-- Opening Marker --

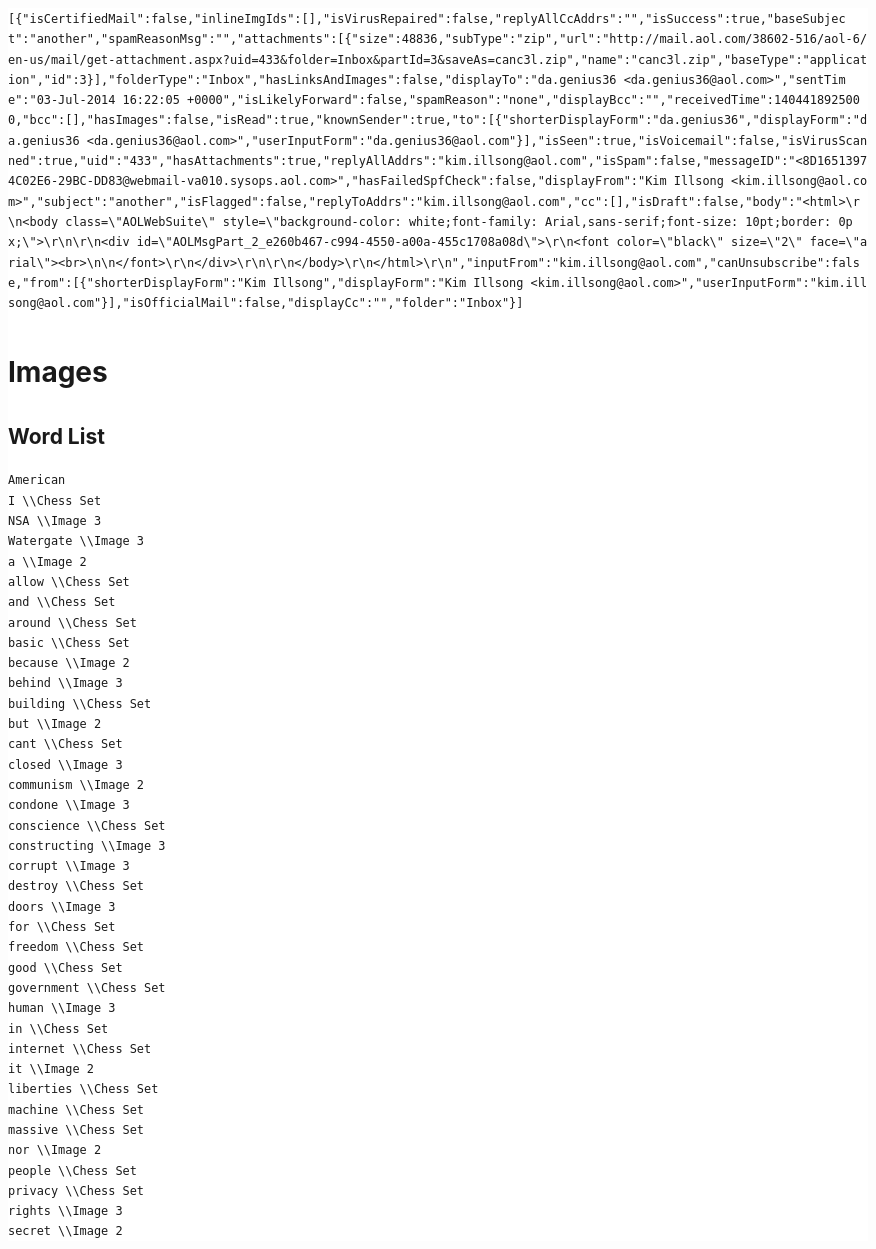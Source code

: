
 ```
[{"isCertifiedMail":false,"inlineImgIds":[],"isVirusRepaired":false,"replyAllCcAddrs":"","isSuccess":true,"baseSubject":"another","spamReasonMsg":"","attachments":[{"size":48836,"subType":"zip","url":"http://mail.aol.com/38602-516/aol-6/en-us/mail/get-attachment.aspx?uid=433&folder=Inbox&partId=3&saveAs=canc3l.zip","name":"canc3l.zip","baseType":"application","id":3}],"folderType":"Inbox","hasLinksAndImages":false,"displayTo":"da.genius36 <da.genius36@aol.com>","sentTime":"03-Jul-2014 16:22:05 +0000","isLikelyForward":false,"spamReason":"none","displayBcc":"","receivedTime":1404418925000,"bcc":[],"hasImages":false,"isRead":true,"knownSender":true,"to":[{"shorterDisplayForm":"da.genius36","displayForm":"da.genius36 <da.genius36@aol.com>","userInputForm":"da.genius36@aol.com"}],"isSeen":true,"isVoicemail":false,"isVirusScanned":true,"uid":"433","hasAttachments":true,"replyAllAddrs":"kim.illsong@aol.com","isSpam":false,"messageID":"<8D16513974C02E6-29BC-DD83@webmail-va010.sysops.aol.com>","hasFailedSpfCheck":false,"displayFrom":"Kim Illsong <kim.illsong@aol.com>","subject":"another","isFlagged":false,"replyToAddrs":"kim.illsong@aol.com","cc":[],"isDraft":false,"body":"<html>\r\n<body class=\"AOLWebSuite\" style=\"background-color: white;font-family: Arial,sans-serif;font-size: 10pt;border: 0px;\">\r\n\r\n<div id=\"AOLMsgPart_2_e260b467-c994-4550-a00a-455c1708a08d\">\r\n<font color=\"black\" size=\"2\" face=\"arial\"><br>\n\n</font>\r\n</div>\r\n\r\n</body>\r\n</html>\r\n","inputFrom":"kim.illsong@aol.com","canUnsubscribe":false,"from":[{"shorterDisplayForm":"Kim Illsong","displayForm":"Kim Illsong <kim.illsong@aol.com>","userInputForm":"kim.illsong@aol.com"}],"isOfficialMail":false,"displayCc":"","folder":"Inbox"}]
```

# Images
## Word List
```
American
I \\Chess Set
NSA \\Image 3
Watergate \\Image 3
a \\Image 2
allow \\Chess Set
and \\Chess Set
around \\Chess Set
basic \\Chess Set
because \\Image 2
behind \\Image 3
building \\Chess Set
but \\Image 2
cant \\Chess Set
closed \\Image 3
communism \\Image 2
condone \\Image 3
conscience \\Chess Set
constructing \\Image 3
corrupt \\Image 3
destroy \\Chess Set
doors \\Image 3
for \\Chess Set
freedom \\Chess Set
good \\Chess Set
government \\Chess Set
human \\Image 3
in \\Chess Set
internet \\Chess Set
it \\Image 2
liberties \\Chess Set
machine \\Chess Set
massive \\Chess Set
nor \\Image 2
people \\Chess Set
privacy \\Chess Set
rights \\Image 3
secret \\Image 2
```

-- Closing Marker --
-- Opening Marker --

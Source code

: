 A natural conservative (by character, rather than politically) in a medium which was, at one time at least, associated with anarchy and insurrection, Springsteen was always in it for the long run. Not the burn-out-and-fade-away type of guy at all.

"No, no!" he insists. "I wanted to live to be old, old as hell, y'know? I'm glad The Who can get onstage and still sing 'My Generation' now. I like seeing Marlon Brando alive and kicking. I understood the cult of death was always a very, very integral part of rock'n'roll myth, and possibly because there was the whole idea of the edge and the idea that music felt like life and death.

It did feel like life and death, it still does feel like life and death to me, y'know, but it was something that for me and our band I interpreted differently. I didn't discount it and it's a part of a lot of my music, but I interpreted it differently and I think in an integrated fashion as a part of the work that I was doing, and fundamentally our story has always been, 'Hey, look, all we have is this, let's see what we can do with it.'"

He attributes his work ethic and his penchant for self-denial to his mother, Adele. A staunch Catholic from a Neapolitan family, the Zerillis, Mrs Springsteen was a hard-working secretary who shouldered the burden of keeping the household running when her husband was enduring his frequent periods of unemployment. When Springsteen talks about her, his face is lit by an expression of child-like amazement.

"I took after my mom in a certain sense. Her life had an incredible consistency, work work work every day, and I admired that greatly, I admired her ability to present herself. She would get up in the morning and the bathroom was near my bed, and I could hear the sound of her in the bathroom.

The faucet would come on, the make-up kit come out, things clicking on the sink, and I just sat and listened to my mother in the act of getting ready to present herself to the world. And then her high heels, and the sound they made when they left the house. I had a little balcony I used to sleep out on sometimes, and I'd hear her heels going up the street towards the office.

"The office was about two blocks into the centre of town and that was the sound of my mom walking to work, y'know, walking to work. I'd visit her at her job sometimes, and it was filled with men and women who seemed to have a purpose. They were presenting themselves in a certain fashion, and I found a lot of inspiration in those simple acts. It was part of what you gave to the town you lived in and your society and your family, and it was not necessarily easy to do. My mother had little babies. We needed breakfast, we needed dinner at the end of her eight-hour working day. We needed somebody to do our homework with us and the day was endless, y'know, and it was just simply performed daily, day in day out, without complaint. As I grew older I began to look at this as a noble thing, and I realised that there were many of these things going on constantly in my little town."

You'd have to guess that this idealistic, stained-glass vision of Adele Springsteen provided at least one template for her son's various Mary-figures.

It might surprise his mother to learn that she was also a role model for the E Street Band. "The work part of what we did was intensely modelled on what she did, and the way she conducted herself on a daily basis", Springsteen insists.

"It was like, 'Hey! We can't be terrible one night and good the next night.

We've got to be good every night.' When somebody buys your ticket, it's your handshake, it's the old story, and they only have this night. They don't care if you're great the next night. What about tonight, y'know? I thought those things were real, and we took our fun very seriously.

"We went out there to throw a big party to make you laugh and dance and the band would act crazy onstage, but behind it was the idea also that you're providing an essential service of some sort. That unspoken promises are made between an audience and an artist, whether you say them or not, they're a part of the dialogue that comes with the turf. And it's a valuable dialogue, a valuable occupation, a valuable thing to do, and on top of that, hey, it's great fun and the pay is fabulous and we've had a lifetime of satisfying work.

-- Closing Marker --

Task requirements: Show all lines above that contain "because".

Exercise answer:
because \\Image 2
"No, no!" he insists. "I wanted to live to be old, old as hell, y'know? I'm glad The Who can get onstage and still sing 'My Generation' now. I like seeing Marlon Brando alive and kicking. I understood the cult of death was always a very, very integral part of rock'n'roll myth, and possibly because there was the whole idea of the edge and the idea that music felt like life and death.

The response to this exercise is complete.